Dear Prudence,
At my (37F) last job, there was a woman on my team who was close to my age and we got along well. We went out to happy hours with our team, would grab lunch with other co-workers occasionally, and generally had a nice office friendship. Toward the end of my time at that office, she clearly wanted us to develop more of an out-of-office friendship and would invite me to dinner or drinks, just the two of us. Unfortunately, I found that I didn’t really enjoy her company one-on-one. She found an opportunity to complain about every topic that came up. “Oh, you went to Mexico? God, did I tell you about the time I got so sick in Puerto Vallarta?” “You’ve started meditating? I can’t sit that long, have I told you my lumbar thing is acting up again?” “You’re doing a home improvement project? I wish I could do something like that but my husband won’t lift a finger to help.” I tried to be empathetic and give her the benefit of the doubt for a couple of months, but her knack of turning even the best news or most benign comment into a 20-minute venting session became exhausting and I always left our interactions feeling drained.
So when I got a new job last year, I started a slow fade. We were never close friends and only hung out a handful of times outside of work, so it felt appropriate to just let things fizzle. She would text, and I would say I’m really slammed, maybe we can try to meet up when things are less hectic. After a couple of these interactions, she recently texted me, “Hey what gives, you don’t want to be friends anymore or something? Lol.” I didn’t know what to say. I tried to think of every version of, “You’re a nice person but I just don’t want to spend time with you” that I could, but everything seemed so harsh. Another issue is that she still works at my old company with many people who are friends and/or important professional connections of mine. She is actually an important professional connection too, and could easily be asked for her opinion of me by future clients, employers, etc.

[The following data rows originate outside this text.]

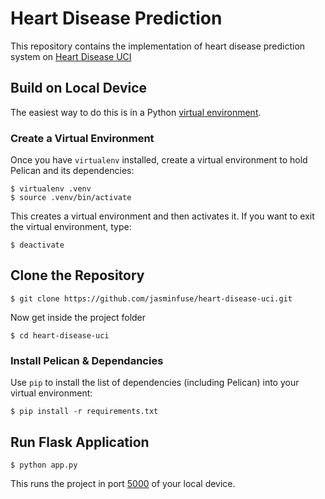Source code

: # Heart Disease Prediction 

This repository contains the implementation of heart disease prediction system on [Heart Disease UCI](https://archive.ics.uci.edu/ml/datasets/Heart+Disease)

## Build on Local Device

The easiest way to do this is in a Python [virtual environment](http://docs.python-guide.org/en/latest/dev/virtualenvs/). 

### Create a Virtual Environment

Once you have `virtualenv` installed, create a virtual environment to hold Pelican and its dependencies:

    $ virtualenv .venv
    $ source .venv/bin/activate

This creates a virtual environment and then activates it. If you want to exit the virtual environment, type:

    $ deactivate

## Clone the Repository

    $ git clone https://github.com/jasminfuse/heart-disease-uci.git

Now get inside the project folder

    $ cd heart-disease-uci

### Install Pelican & Dependancies
Use `pip` to install the list of dependencies (including Pelican) into your virtual environment:

    $ pip install -r requirements.txt

## Run Flask Application

    $ python app.py

This runs the project in port [5000](http://localhost:5000/) of your local device.
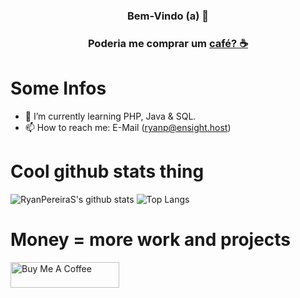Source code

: #
### <p align="center">**Bem-Vindo (a) 👋**</p>
### <p align="center"> Poderia me comprar um <a href="https://www.buymeacoffee.com/ryanpereiras" target="_blank">café? :coffee:</a></p>
#
# Some Infos
- 🌱 I’m currently learning PHP, Java & SQL.
- 📫 How to reach me: E-Mail (ryanp@ensight.host)
# Cool github stats thing
![RyanPereiraS's github stats](https://github-readme-stats.vercel.app/api?username=RyanPereiraS&show_icons=true&count_private=true&theme=onedark)
![Top Langs](https://github-readme-stats.vercel.app/api/top-langs/?username=RyanPereiraS&hide=html&layout=compact&theme=onedark)
# Money = more work and projects
<a href="https://www.buymeacoffee.com/ryanpereiras" target="_blank"><img src="https://cdn.buymeacoffee.com/buttons/default-green.png" alt="Buy Me A Coffee" height="41" width="174"></a>
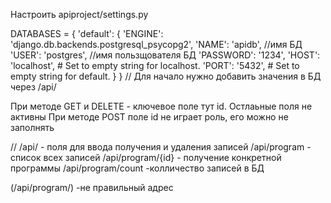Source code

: Настроить apiproject/settings.py

DATABASES = {
    'default': {
    'ENGINE': 'django.db.backends.postgresql_psycopg2',
    'NAME': 'apidb', //имя БД
    'USER': 'postgres', //имя пользщователя БД
    'PASSWORD': '1234',
    'HOST': 'localhost', # Set to empty string for localhost.
    'PORT': '5432', # Set to empty string for default.
    }
}
//
Для начало нужно добавить значения в БД через /api/

При методе GET и DELETE - ключевое поле тут id. Остлаьные поля не активны
При методе POST поле id не играет роль, его можно не заполнять

//
/api/ - поля для ввода получения и удаления записей
/api/program - список всех записей
/api/program/{id} - получение конкретной программы
/api/program/count -колличество записей в БД

(/api/program/) -не правильный адрес
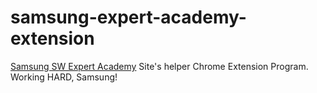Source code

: # samsung-expert-academy-extension
[Samsung SW Expert Academy](https://www.swexpertacademy.com/main/main.do) Site's helper Chrome Extension Program.
Working HARD, Samsung!
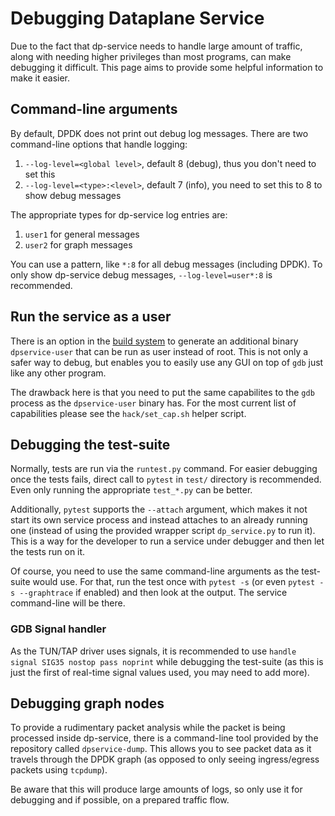 # Debugging Dataplane Service
Due to the fact that dp-service needs to handle large amount of traffic, along with needing higher privileges than most programs, can make debugging it difficult. This page aims to provide some helpful information to make it easier.

## Command-line arguments
By default, DPDK does not print out debug log messages. There are two command-line options that handle logging:
1. `--log-level=<global level>`, default 8 (debug), thus you don't need to set this
2. `--log-level=<type>:<level>`, default 7 (info), you need to set this to 8 to show debug messages

The appropriate types for dp-service log entries are:
1. `user1` for general messages
2. `user2` for graph messages

You can use a pattern, like `*:8` for all debug messages (including DPDK). To only show dp-service debug messages, `--log-level=user*:8` is recommended.


## Run the service as a user
There is an option in the [build system](building#usermode-dpservice) to generate an additional binary `dpservice-user` that can be run as user instead of root. This is not only a safer way to debug, but enables you to easily use any GUI on top of `gdb` just like any other program.

The drawback here is that you need to put the same capabilites to the `gdb` process as the `dpservice-user` binary has. For the most current list of capabilities please see the `hack/set_cap.sh` helper script.


## Debugging the test-suite
Normally, tests are run via the `runtest.py` command. For easier debugging once the tests fails, direct call to `pytest` in `test/` directory is recommended. Even only running the appropriate `test_*.py` can be better.

Additionally, `pytest` supports the `--attach` argument, which makes it not start its own service process and instead attaches to an already running one (instead of using the provided wrapper script `dp_service.py` to run it). This is a way for the developer to run a service under debugger and then let the tests run on it.

Of course, you need to use the same command-line arguments as the test-suite would use. For that, run the test once with `pytest -s` (or even `pytest -s --graphtrace` if enabled) and then look at the output. The service command-line will be there.

### GDB Signal handler
As the TUN/TAP driver uses signals, it is recommended to use `handle signal SIG35 nostop pass noprint` while debugging the test-suite (as this is just the first of real-time signal values used, you may need to add more).


## Debugging graph nodes
To provide a rudimentary packet analysis while the packet is being processed inside dp-service, there is a command-line tool provided by the repository called `dpservice-dump`. This allows you to see packet data as it travels through the DPDK graph (as opposed to only seeing ingress/egress packets using `tcpdump`).

Be aware that this will produce large amounts of logs, so only use it for debugging and if possible, on a prepared traffic flow.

I responded, “Haha, I know I wish I had more time for fun these days.” Not directly addressing her text, but not quite a lie. Then she responded, “So when can we get a drink? Even if it’s a month or two out, let’s just get it on the calendar!” I haven’t responded. What should I do? Is there any way to say I just don’t want to hang out with you anymore without it blowing up in my face? Should I see her once a quarter and just reframe it in my mind as a networking lunch?